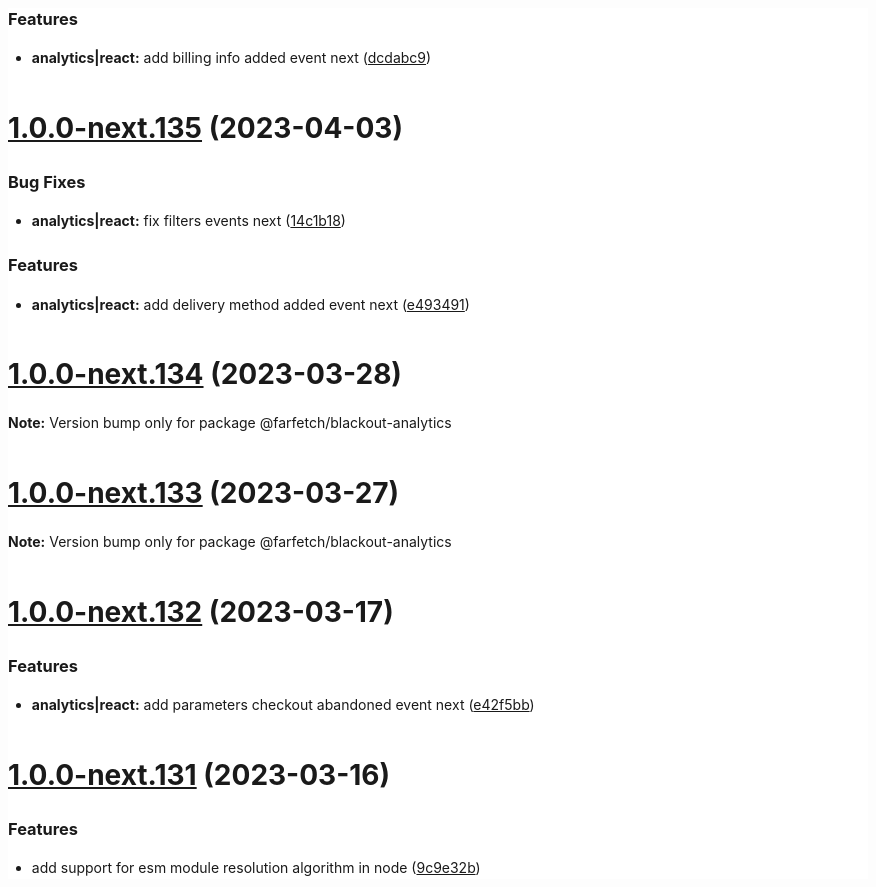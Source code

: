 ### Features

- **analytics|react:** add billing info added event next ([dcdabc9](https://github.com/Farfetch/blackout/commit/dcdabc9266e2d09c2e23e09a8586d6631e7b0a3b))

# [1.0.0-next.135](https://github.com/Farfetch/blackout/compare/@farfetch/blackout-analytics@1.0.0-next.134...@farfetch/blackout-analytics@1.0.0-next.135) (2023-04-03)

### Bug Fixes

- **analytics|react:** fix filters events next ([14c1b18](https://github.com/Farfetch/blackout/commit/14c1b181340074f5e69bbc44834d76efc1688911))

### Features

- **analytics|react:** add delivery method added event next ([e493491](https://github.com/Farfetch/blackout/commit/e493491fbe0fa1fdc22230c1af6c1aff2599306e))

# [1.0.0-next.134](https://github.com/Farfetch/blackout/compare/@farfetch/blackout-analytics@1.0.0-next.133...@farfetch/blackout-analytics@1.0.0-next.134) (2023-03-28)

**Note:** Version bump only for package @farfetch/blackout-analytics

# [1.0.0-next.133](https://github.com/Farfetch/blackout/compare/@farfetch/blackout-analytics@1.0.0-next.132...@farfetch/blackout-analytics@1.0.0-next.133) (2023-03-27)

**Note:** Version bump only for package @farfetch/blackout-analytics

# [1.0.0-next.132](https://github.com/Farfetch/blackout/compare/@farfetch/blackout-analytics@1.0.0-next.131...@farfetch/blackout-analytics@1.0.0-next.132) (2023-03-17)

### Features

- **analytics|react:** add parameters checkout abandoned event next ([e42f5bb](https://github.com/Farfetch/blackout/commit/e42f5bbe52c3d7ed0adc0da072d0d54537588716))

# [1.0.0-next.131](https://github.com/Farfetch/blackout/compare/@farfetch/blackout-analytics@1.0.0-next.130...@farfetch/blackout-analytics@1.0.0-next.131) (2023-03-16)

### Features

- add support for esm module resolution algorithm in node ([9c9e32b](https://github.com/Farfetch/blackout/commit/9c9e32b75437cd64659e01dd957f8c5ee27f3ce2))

* * *

**Problem description:**
Write out the material above exactly. Skip the pictures.

**Task answer:**
Source code

: ### Features

- **analytics|react:** add billing info added event next ([dcdabc9](https://github.com/Farfetch/blackout/commit/dcdabc9266e2d09c2e23e09a8586d6631e7b0a3b))

# [1.0.0-next.135](https://github.com/Farfetch/blackout/compare/@farfetch/blackout-analytics@1.0.0-next.134...@farfetch/blackout-analytics@1.0.0-next.135) (2023-04-03)

### Bug Fixes

- **analytics|react:** fix filters events next ([14c1b18](https://github.com/Farfetch/blackout/commit/14c1b181340074f5e69bbc44834d76efc1688911))

### Features

- **analytics|react:** add delivery method added event next ([e493491](https://github.com/Farfetch/blackout/commit/e493491fbe0fa1fdc22230c1af6c1aff2599306e))

# [1.0.0-next.134](https://github.com/Farfetch/blackout/compare/@farfetch/blackout-analytics@1.0.0-next.133...@farfetch/blackout-analytics@1.0.0-next.134) (2023-03-28)

**Note:** Version bump only for package @farfetch/blackout-analytics

# [1.0.0-next.133](https://github.com/Farfetch/blackout/compare/@farfetch/blackout-analytics@1.0.0-next.132...@farfetch/blackout-analytics@1.0.0-next.133) (2023-03-27)

**Note:** Version bump only for package @farfetch/blackout-analytics

# [1.0.0-next.132](https://github.com/Farfetch/blackout/compare/@farfetch/blackout-analytics@1.0.0-next.131...@farfetch/blackout-analytics@1.0.0-next.132) (2023-03-17)

### Features

- **analytics|react:** add parameters checkout abandoned event next ([e42f5bb](https://github.com/Farfetch/blackout/commit/e42f5bbe52c3d7ed0adc0da072d0d54537588716))

# [1.0.0-next.131](https://github.com/Farfetch/blackout/compare/@farfetch/blackout-analytics@1.0.0-next.130...@farfetch/blackout-analytics@1.0.0-next.131) (2023-03-16)

### Features

- add support for esm module resolution algorithm in node ([9c9e32b](https://github.com/Farfetch/blackout/commit/9c9e32b75437cd64659e01dd957f8c5ee27f3ce2))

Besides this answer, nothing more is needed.